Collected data

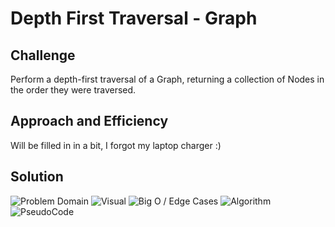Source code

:# Depth First Traversal - Graph
## Challenge
Perform a depth-first traversal of a Graph, returning a collection of Nodes in the order they were traversed.

## Approach and Efficiency
Will be filled in in a bit, I forgot my laptop charger :)



## Solution 
![Problem Domain](https://github.com/RickFlinn/data-structures-and-algorithms/blob/master/assets/2019_02_28%2010_55%20AM%20Office%20Lens.jpg)
![Visual](https://github.com/RickFlinn/data-structures-and-algorithms/blob/master/assets/2019_02_28%2010_56%20AM%20Office%20Lens.jpg)
![Big O / Edge Cases](https://github.com/RickFlinn/data-structures-and-algorithms/blob/master/assets/2019_02_28%2010_56%20AM%20Office%20Lens%20(1).jpg)
![Algorithm](https://github.com/RickFlinn/data-structures-and-algorithms/blob/master/assets/2019_02_28%2010_58%20AM%20Office%20Lens.jpg)
![PseudoCode](https://github.com/RickFlinn/data-structures-and-algorithms/blob/master/assets/2019_02_28%2010_58%20AM%20Office%20Lens%20(1).jpg)


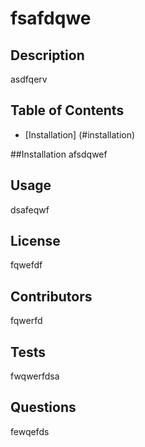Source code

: 
  # fsafdqwe
  ## Description
  asdfqerv

  ## Table of Contents
  * [Installation] (#installation)

  ##Installation
  afsdqwef 
  
  ## Usage
  dsafeqwf
    
  ## License
  fqwefdf
    
  ## Contributors
  fqwerfd

  ## Tests
  fwqwerfdsa
  
  ## Questions
  fewqefds
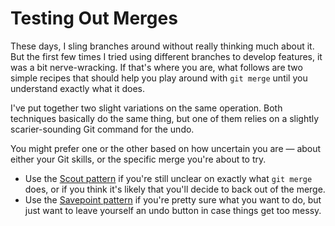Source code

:# Testing Out Merges #

These days, I sling branches around without really thinking much about it. But the first few times I tried using different branches to develop features, it was a bit nerve-wracking. If that's where you are, what follows are two simple recipes that should help you play around with `git merge` until you understand exactly what it does.

I've put together two slight variations on the same operation. Both techniques basically do the same thing, but one of them relies on a slightly scarier-sounding Git command for the undo.

You might prefer one or the other based on how uncertain you are — about either your Git skills, or the specific merge you're about to try.

- Use the [Scout pattern](http://think-like-a-git.net/sections/testing-out-merges/the-scout-pattern.html) if you're still unclear on exactly what `git merge` does, or if you think it's likely that you'll decide to back out of the merge.
- Use the [Savepoint pattern](http://think-like-a-git.net/sections/testing-out-merges/the-savepoint-pattern.html) if you're pretty sure what you want to do, but just want to leave yourself an undo button in case things get too messy.
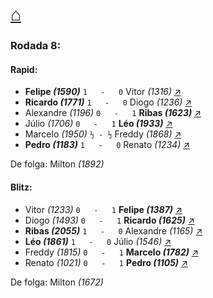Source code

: # [⌂](https://grupo-de-xadrez.github.io/)
### Rodada 8:

#### Rapid:

* **Felipe *(1590)*** `1   -   0` Vitor *(1316)* [↗](https://www.lichess.org/il8Y1UYr) 
* **Ricardo *(1771)*** `1   -   0` Diogo *(1236)* [↗](https://www.lichess.org/676T5NmF) 
* Alexandre *(1196)* `0   -   1` **Ribas *(1623)*** [↗](https://www.lichess.org/v82wftGd) 
* Júlio *(1706)* `0   -   1` **Léo *(1933)*** [↗](https://www.lichess.org/Y3GmBysX) 
* Marcelo *(1950)* `½ - ½` Freddy *(1868)* [↗](https://www.lichess.org/ULDJhyiK) 
* **Pedro *(1183)*** `1   -   0` Renato *(1234)* [↗](https://www.lichess.org/eHkRZq9s) 

De folga: Milton *(1892)*

#### Blitz:

* Vitor *(1233)* `0   -   1` **Felipe *(1387)*** [↗](https://www.lichess.org/PoxhQGHP) 
* Diogo *(1493)* `0   -   1` **Ricardo *(1625)*** [↗](https://www.lichess.org/tOKohgQf) 
* **Ribas *(2055)*** `1   -   0` Alexandre *(1165)* [↗](https://www.lichess.org/1QNCTqCm) 
* **Léo *(1861)*** `1   -   0` Júlio *(1546)* [↗](https://www.lichess.org/vhpeAYWf) 
* Freddy *(1815)* `0   -   1` **Marcelo *(1782)*** [↗](https://www.lichess.org/aQvQgFvB) 
* Renato *(1021)* `0   -   1` **Pedro *(1105)*** [↗](https://www.lichess.org/xt6SEfF6) 

De folga: Milton *(1672)*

**WORK ORDER:**
Extract all lines from the data in which "html" is found.

**EXERCISE OUTPUT:**
- Use the [Scout pattern](http://think-like-a-git.net/sections/testing-out-merges/the-scout-pattern.html) if you're still unclear on exactly what `git merge` does, or if you think it's likely that you'll decide to back out of the merge.
- Use the [Savepoint pattern](http://think-like-a-git.net/sections/testing-out-merges/the-savepoint-pattern.html) if you're pretty sure what you want to do, but just want to leave yourself an undo button in case things get too messy.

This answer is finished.